According to the agribusiness banking specialist’s RaboResearch division, the dairy industry must tackle “enteric” methane production from cattle, particularly through the use of feed additives, as the primary strategy to reduce emissions.
However, this approach is expected to come at a cost.
The report, titled “Who Pays for GHG Emissions Reductions in Australian Drinking Milk Markets?”, highlights the significant potential for feed additives, such as methane-reducing products, to decrease emissions.
The cost of implementing these technologies is estimated at US$35.1 million annually, which represents less than 2% (or 2.5 cents per litre) of the retail value of milk.
However, Rabobank suggests that this cost could be shared across various stakeholders, including farmers, processors, retailers, and consumers.
The emissions reductions achieved could be substantial, with an estimated 226,000 tonnes of CO2 emissions eliminated per year — equivalent to taking 103,000 cars off the road.
The report’s author, Anna Drake, a sustainability analyst at RaboResearch, noted that the key challenge for the dairy sector is determining who will bear the cost of emissions reductions.
“While progress has been made within the Australian dairy industry on engagement around emissions, the economic realities of putting the most impactful emissions-reduction technologies into practice are yet to be fully addressed,” she said.
With no clear market signals to incentivize on-farm reductions, the path towards achieving a lower-emissions footprint remains uncertain.
The report also points out that many major companies in the dairy supply chain have committed to reducing their GHG emissions by setting targets for both their operational and indirect value-chain emissions.
These efforts are part of a broader global trend where large dairy companies take a comprehensive approach to managing emissions within their business operations.
In Australia, both major supermarkets have set emissions reduction targets that will require them to address agriculture-related emissions in their value chains.
Dairy Australia, the national industry body, has also set a target to reduce GHG emissions intensity by 30% by 2030, compared to 2015 levels.
The Australian dairy sector is responsible for approximately 3% of the nation’s total GHG emissions, with 30% of the country’s milk production entering the domestic drinking milk market. As a result, the Scope 3 emissions reduction targets set by local retailers have a significant impact on the dairy sector.

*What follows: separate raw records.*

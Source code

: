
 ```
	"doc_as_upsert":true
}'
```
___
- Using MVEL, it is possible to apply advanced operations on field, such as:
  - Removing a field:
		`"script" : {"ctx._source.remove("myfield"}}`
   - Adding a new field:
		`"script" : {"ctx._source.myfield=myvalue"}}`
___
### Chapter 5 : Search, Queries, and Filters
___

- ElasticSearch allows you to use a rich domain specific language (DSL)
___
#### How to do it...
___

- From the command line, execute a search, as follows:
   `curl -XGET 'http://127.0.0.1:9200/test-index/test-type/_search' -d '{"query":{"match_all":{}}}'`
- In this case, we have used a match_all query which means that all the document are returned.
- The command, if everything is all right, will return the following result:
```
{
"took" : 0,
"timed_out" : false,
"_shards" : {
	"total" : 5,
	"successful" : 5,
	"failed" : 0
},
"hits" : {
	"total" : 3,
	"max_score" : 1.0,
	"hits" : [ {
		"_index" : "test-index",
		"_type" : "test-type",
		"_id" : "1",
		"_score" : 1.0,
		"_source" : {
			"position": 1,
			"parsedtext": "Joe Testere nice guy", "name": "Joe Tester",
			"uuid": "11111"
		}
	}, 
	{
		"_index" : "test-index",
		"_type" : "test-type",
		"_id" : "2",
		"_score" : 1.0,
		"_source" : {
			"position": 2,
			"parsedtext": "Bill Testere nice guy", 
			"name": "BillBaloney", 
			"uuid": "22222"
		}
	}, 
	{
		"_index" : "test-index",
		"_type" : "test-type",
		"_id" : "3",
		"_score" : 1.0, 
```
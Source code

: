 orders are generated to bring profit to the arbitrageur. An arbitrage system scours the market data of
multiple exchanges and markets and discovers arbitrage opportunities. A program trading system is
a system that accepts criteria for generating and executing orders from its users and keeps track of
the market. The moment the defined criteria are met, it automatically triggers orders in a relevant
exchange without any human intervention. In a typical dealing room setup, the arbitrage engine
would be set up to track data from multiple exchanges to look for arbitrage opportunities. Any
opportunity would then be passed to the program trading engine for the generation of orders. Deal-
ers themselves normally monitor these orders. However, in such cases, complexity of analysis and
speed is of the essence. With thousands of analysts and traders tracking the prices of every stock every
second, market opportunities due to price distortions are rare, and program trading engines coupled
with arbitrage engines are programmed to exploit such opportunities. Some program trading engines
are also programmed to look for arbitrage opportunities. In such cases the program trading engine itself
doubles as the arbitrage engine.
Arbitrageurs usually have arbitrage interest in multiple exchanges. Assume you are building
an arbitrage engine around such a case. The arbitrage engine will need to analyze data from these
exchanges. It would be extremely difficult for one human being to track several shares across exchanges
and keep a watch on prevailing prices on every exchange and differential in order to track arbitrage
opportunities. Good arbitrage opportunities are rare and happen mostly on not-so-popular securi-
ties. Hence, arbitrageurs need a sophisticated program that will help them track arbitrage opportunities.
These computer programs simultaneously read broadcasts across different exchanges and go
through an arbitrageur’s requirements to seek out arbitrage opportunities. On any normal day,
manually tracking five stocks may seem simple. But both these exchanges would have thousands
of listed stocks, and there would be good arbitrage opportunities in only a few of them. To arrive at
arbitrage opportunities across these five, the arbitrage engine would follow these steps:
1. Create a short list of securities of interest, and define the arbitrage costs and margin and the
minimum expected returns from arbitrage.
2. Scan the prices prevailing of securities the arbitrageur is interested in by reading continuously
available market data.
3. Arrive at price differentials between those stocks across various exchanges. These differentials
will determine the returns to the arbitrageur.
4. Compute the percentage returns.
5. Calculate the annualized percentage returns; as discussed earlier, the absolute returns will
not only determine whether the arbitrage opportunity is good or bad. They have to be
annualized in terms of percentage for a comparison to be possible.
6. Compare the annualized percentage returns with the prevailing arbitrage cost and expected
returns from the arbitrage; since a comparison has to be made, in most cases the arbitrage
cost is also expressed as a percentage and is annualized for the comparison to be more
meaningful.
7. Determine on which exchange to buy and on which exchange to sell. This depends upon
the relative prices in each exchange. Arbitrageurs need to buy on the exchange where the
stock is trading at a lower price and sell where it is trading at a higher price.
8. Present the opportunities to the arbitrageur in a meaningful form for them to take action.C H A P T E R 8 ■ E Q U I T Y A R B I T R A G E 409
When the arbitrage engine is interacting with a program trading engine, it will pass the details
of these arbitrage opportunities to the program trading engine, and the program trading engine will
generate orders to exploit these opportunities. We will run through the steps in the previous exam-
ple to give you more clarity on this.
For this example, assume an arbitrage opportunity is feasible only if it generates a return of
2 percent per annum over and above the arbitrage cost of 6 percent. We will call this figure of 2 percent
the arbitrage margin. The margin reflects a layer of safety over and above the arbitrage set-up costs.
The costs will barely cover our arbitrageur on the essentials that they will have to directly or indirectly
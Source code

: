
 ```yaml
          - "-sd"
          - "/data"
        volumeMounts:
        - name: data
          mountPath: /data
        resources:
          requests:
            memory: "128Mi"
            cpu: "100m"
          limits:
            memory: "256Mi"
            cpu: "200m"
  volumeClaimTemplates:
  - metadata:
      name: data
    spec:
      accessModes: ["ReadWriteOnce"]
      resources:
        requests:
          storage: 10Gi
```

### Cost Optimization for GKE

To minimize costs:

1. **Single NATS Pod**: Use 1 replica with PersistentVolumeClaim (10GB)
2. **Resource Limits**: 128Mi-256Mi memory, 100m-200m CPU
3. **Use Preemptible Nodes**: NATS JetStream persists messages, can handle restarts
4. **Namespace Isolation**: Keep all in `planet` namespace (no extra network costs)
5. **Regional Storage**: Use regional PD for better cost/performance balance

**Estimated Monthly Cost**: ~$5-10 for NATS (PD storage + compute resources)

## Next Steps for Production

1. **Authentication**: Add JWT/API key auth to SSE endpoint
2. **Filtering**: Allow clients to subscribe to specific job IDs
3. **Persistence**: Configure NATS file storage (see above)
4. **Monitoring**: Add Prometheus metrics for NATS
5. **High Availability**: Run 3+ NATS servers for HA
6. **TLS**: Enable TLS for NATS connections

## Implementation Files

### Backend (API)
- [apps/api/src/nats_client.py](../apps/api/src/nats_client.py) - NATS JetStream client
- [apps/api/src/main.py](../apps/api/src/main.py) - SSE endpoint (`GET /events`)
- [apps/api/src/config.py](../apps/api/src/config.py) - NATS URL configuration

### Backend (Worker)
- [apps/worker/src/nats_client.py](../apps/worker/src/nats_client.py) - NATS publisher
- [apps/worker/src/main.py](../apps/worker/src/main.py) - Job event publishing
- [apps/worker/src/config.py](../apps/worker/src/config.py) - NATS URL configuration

While efforts within the dairy industry so far have focused on measuring emissions and setting targets, much of the research into emission-reduction technologies has centered around technical feasibility rather than economic viability.
The report categorizes emission reduction options into two broad categories: management-based options, such as improving productivity, and technological innovations, which include methane-reducing feed additives.
The latter, such as the additive 3-NOP, have shown a potential to reduce methane emissions by 30% without affecting milk production, though their widespread adoption would come with a net cost.
Despite the relatively low cost of these technologies, consumer willingness to pay higher prices for more sustainable products remains a concern.
However, with the cost burden being relatively low, Rabobank suggests that passing this cost onto consumers could be a feasible solution, especially given the small premium involved.
The development of cost-sharing models across the value chain is still in its early stages, with many stakeholders, including industry players, government, processors, retailers, and financial institutions, holding an interest in reducing emissions from dairy production.
The future of emissions reduction in Australia’s dairy sector will depend on collaboration between these parties to share the costs and ensure the necessary resources are available to tackle the issue effectively.
“Collaboration looks to play an important role in enabling the resources required to solve the problem of emissions to be divided rather than duplicated,” Drake concluded.